● **Your task**: Type the entries out once more. Match them exactly.

····················

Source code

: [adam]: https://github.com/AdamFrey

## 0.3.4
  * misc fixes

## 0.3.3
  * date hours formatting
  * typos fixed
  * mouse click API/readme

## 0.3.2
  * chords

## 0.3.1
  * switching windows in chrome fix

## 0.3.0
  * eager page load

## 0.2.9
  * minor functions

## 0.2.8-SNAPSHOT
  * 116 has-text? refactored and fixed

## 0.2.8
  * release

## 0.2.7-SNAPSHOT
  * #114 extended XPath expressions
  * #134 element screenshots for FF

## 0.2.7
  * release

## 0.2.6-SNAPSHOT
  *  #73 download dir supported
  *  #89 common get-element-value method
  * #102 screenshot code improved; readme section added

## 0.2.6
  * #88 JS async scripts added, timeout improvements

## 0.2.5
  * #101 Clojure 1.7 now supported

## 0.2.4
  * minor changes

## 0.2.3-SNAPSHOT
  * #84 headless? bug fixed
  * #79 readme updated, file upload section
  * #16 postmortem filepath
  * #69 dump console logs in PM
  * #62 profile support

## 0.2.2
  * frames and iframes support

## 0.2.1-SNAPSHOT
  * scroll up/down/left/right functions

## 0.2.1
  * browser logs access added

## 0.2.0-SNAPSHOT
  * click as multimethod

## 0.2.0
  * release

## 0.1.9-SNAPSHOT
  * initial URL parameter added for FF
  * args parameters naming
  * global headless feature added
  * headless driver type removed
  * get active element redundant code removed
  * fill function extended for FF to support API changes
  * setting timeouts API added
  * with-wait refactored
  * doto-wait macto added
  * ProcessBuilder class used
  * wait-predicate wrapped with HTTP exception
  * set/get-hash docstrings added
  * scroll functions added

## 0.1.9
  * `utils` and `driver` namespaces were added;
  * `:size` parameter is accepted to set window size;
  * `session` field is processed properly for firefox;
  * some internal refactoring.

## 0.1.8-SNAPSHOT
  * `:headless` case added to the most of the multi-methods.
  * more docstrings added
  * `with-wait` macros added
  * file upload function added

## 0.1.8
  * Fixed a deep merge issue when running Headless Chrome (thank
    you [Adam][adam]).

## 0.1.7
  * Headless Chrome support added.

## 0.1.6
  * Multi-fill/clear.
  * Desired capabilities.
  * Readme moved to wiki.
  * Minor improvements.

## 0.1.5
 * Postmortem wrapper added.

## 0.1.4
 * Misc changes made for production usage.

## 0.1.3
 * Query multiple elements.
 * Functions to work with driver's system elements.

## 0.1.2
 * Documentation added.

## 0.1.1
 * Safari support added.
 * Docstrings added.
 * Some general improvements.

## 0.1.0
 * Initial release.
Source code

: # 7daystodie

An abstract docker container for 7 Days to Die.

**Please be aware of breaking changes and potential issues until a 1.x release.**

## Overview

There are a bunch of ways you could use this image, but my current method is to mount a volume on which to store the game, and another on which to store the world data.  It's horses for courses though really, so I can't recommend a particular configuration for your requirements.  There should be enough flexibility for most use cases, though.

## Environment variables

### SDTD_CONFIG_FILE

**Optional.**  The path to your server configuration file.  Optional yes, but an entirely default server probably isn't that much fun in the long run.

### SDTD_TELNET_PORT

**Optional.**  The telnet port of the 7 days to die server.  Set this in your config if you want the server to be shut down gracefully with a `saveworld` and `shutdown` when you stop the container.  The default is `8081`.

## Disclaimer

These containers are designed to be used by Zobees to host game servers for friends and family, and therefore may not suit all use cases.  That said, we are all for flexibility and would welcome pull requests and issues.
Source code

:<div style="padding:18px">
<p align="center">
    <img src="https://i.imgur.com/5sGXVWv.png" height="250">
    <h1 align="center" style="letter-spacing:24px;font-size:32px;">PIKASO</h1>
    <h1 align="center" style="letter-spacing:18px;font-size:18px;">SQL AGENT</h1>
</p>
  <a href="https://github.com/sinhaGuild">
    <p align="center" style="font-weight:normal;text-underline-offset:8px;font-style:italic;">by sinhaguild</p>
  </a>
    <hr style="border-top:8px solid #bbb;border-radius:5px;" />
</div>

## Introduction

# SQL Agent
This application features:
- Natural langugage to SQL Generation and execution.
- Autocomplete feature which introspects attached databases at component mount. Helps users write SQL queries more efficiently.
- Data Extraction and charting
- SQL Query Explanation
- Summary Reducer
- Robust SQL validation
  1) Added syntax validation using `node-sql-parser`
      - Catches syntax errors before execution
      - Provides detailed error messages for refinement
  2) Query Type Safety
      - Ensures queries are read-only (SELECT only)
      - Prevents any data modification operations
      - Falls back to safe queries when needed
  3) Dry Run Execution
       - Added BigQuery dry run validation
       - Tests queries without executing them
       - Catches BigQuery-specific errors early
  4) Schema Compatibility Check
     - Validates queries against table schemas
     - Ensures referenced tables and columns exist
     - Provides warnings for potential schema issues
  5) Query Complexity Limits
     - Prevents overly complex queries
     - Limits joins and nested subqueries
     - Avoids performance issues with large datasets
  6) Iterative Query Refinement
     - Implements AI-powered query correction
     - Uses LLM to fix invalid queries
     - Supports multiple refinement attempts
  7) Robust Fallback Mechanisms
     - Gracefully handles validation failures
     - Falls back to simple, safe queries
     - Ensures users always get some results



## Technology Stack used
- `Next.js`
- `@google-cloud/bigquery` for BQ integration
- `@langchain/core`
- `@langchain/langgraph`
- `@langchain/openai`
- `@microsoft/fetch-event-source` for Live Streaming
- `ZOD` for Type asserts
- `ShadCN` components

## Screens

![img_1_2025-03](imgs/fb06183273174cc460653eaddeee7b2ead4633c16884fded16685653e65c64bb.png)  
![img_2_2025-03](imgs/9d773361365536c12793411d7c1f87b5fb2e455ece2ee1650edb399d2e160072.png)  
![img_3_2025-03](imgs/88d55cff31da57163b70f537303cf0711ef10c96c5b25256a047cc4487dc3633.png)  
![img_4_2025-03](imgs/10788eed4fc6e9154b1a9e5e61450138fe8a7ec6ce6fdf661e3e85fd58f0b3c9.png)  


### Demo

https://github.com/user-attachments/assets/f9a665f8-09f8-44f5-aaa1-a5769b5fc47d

····················

● **Response**:
Source code

: [adam]: https://github.com/AdamFrey

## 0.3.4
  * misc fixes

## 0.3.3
  * date hours formatting
  * typos fixed
  * mouse click API/readme

## 0.3.2
  * chords

## 0.3.1
  * switching windows in chrome fix

## 0.3.0
  * eager page load

## 0.2.9
  * minor functions

## 0.2.8-SNAPSHOT
  * 116 has-text? refactored and fixed

## 0.2.8
  * release

## 0.2.7-SNAPSHOT
  * #114 extended XPath expressions
  * #134 element screenshots for FF

## 0.2.7
  * release

## 0.2.6-SNAPSHOT
  *  #73 download dir supported
  *  #89 common get-element-value method
  * #102 screenshot code improved; readme section added

## 0.2.6
  * #88 JS async scripts added, timeout improvements

## 0.2.5
  * #101 Clojure 1.7 now supported

## 0.2.4
  * minor changes

## 0.2.3-SNAPSHOT
  * #84 headless? bug fixed
  * #79 readme updated, file upload section
  * #16 postmortem filepath
  * #69 dump console logs in PM
  * #62 profile support

## 0.2.2
  * frames and iframes support

## 0.2.1-SNAPSHOT
  * scroll up/down/left/right functions

## 0.2.1
  * browser logs access added

## 0.2.0-SNAPSHOT
  * click as multimethod

## 0.2.0
  * release

## 0.1.9-SNAPSHOT
  * initial URL parameter added for FF
  * args parameters naming
  * global headless feature added
  * headless driver type removed
  * get active element redundant code removed
  * fill function extended for FF to support API changes
  * setting timeouts API added
  * with-wait refactored
  * doto-wait macto added
  * ProcessBuilder class used
  * wait-predicate wrapped with HTTP exception
  * set/get-hash docstrings added
  * scroll functions added

## 0.1.9
  * `utils` and `driver` namespaces were added;
  * `:size` parameter is accepted to set window size;
  * `session` field is processed properly for firefox;
  * some internal refactoring.

## 0.1.8-SNAPSHOT
  * `:headless` case added to the most of the multi-methods.
  * more docstrings added
  * `with-wait` macros added
  * file upload function added

## 0.1.8
  * Fixed a deep merge issue when running Headless Chrome (thank
    you [Adam][adam]).

## 0.1.7
  * Headless Chrome support added.

## 0.1.6
  * Multi-fill/clear.
  * Desired capabilities.
  * Readme moved to wiki.
  * Minor improvements.

## 0.1.5
 * Postmortem wrapper added.

## 0.1.4
 * Misc changes made for production usage.

## 0.1.3
 * Query multiple elements.
 * Functions to work with driver's system elements.

## 0.1.2
 * Documentation added.

## 0.1.1
 * Safari support added.
 * Docstrings added.
 * Some general improvements.

## 0.1.0
 * Initial release.
Source code

: # 7daystodie

An abstract docker container for 7 Days to Die.

**Please be aware of breaking changes and potential issues until a 1.x release.**

## Overview

There are a bunch of ways you could use this image, but my current method is to mount a volume on which to store the game, and another on which to store the world data.  It's horses for courses though really, so I can't recommend a particular configuration for your requirements.  There should be enough flexibility for most use cases, though.

## Environment variables

### SDTD_CONFIG_FILE

**Optional.**  The path to your server configuration file.  Optional yes, but an entirely default server probably isn't that much fun in the long run.

### SDTD_TELNET_PORT

**Optional.**  The telnet port of the 7 days to die server.  Set this in your config if you want the server to be shut down gracefully with a `saveworld` and `shutdown` when you stop the container.  The default is `8081`.

## Disclaimer

These containers are designed to be used by Zobees to host game servers for friends and family, and therefore may not suit all use cases.  That said, we are all for flexibility and would welcome pull requests and issues.
Source code

:<div style="padding:18px">
<p align="center">
    <img src="https://i.imgur.com/5sGXVWv.png" height="250">
    <h1 align="center" style="letter-spacing:24px;font-size:32px;">PIKASO</h1>
    <h1 align="center" style="letter-spacing:18px;font-size:18px;">SQL AGENT</h1>
</p>
  <a href="https://github.com/sinhaGuild">
    <p align="center" style="font-weight:normal;text-underline-offset:8px;font-style:italic;">by sinhaguild</p>
  </a>
    <hr style="border-top:8px solid #bbb;border-radius:5px;" />
</div>

## Introduction

# SQL Agent
This application features:
- Natural langugage to SQL Generation and execution.
- Autocomplete feature which introspects attached databases at component mount. Helps users write SQL queries more efficiently.
- Data Extraction and charting
- SQL Query Explanation
- Summary Reducer
- Robust SQL validation
  1) Added syntax validation using `node-sql-parser`
      - Catches syntax errors before execution
      - Provides detailed error messages for refinement
  2) Query Type Safety
      - Ensures queries are read-only (SELECT only)
      - Prevents any data modification operations
      - Falls back to safe queries when needed
  3) Dry Run Execution
       - Added BigQuery dry run validation
       - Tests queries without executing them
       - Catches BigQuery-specific errors early
  4) Schema Compatibility Check
     - Validates queries against table schemas
     - Ensures referenced tables and columns exist
     - Provides warnings for potential schema issues
  5) Query Complexity Limits
     - Prevents overly complex queries
     - Limits joins and nested subqueries
     - Avoids performance issues with large datasets
  6) Iterative Query Refinement
     - Implements AI-powered query correction
     - Uses LLM to fix invalid queries
     - Supports multiple refinement attempts
  7) Robust Fallback Mechanisms
     - Gracefully handles validation failures
     - Falls back to simple, safe queries
     - Ensures users always get some results



## Technology Stack used
- `Next.js`
- `@google-cloud/bigquery` for BQ integration
- `@langchain/core`
- `@langchain/langgraph`
- `@langchain/openai`
- `@microsoft/fetch-event-source` for Live Streaming
- `ZOD` for Type asserts
- `ShadCN` components

## Screens

![img_1_2025-03](imgs/fb06183273174cc460653eaddeee7b2ead4633c16884fded16685653e65c64bb.png)  
![img_2_2025-03](imgs/9d773361365536c12793411d7c1f87b5fb2e455ece2ee1650edb399d2e160072.png)  
![img_3_2025-03](imgs/88d55cff31da57163b70f537303cf0711ef10c96c5b25256a047cc4487dc3633.png)  
![img_4_2025-03](imgs/10788eed4fc6e9154b1a9e5e61450138fe8a7ec6ce6fdf661e3e85fd58f0b3c9.png)  


### Demo

https://github.com/user-attachments/assets/f9a665f8-09f8-44f5-aaa1-a5769b5fc47d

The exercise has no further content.